=== Section Start ===

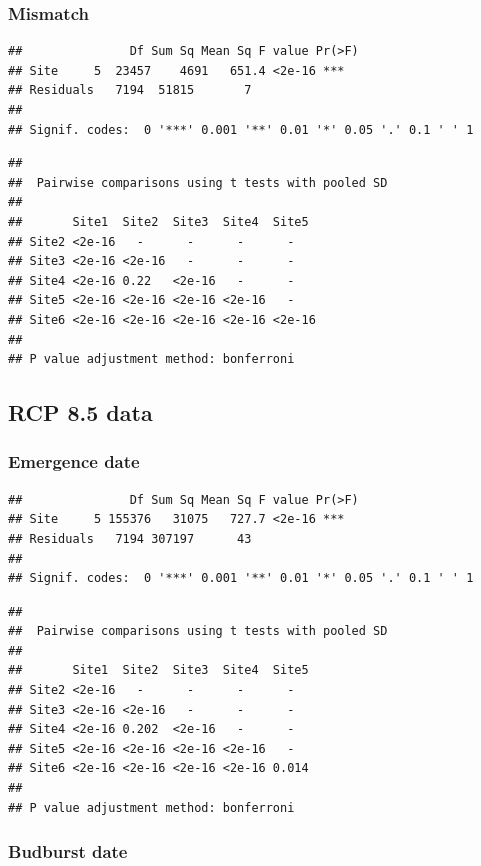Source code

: \documentclass[12 pt]{article}
\begin{document}
\subsubsection*{Mismatch}

\begin{verbatim}
##               Df Sum Sq Mean Sq F value Pr(>F)    
## Site     5  23457    4691   651.4 <2e-16 ***
## Residuals   7194  51815       7                   
## 
## Signif. codes:  0 '***' 0.001 '**' 0.01 '*' 0.05 '.' 0.1 ' ' 1
\end{verbatim}

\begin{verbatim}
## 
##  Pairwise comparisons using t tests with pooled SD 
## 
##       Site1  Site2  Site3  Site4  Site5 
## Site2 <2e-16   -      -      -      -     
## Site3 <2e-16 <2e-16   -      -      -     
## Site4 <2e-16 0.22   <2e-16   -      -     
## Site5 <2e-16 <2e-16 <2e-16 <2e-16   -     
## Site6 <2e-16 <2e-16 <2e-16 <2e-16 <2e-16
## 
## P value adjustment method: bonferroni
\end{verbatim}

\subsection{RCP 8.5 data}
\subsubsection*{Emergence date}


\begin{verbatim}
##               Df Sum Sq Mean Sq F value Pr(>F)    
## Site     5 155376   31075   727.7 <2e-16 ***
## Residuals   7194 307197      43                   
## 
## Signif. codes:  0 '***' 0.001 '**' 0.01 '*' 0.05 '.' 0.1 ' ' 1
\end{verbatim}

\begin{verbatim}
## 
##  Pairwise comparisons using t tests with pooled SD 
## 
##       Site1  Site2  Site3  Site4  Site5
## Site2 <2e-16   -      -      -      -    
## Site3 <2e-16 <2e-16   -      -      -    
## Site4 <2e-16 0.202  <2e-16   -      -    
## Site5 <2e-16 <2e-16 <2e-16 <2e-16   -    
## Site6 <2e-16 <2e-16 <2e-16 <2e-16 0.014
## 
## P value adjustment method: bonferroni
\end{verbatim}

\subsubsection*{Budburst date}
\end{document}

=== Section End ===

_TASK REQUIREMENTS_
Any picture found in the records stays out, while everything else is copied exactly.

_WRITTEN SOLUTION_
Source code

: \documentclass[12 pt]{article}
\begin{document}
\subsubsection*{Mismatch}

\begin{verbatim}
##               Df Sum Sq Mean Sq F value Pr(>F)    
## Site     5  23457    4691   651.4 <2e-16 ***
## Residuals   7194  51815       7                   
## 
## Signif. codes:  0 '***' 0.001 '**' 0.01 '*' 0.05 '.' 0.1 ' ' 1
\end{verbatim}

\begin{verbatim}
## 
##  Pairwise comparisons using t tests with pooled SD 
## 
##       Site1  Site2  Site3  Site4  Site5 
## Site2 <2e-16   -      -      -      -     
## Site3 <2e-16 <2e-16   -      -      -     
## Site4 <2e-16 0.22   <2e-16   -      -     
## Site5 <2e-16 <2e-16 <2e-16 <2e-16   -     
## Site6 <2e-16 <2e-16 <2e-16 <2e-16 <2e-16
## 
## P value adjustment method: bonferroni
\end{verbatim}

\subsection{RCP 8.5 data}
\subsubsection*{Emergence date}


\begin{verbatim}
##               Df Sum Sq Mean Sq F value Pr(>F)    
## Site     5 155376   31075   727.7 <2e-16 ***
## Residuals   7194 307197      43                   
## 
## Signif. codes:  0 '***' 0.001 '**' 0.01 '*' 0.05 '.' 0.1 ' ' 1
\end{verbatim}

\begin{verbatim}
## 
##  Pairwise comparisons using t tests with pooled SD 
## 
##       Site1  Site2  Site3  Site4  Site5
## Site2 <2e-16   -      -      -      -    
## Site3 <2e-16 <2e-16   -      -      -    
## Site4 <2e-16 0.202  <2e-16   -      -    
## Site5 <2e-16 <2e-16 <2e-16 <2e-16   -    
## Site6 <2e-16 <2e-16 <2e-16 <2e-16 0.014
## 
## P value adjustment method: bonferroni
\end{verbatim}

\subsubsection*{Budburst date}
\end{document}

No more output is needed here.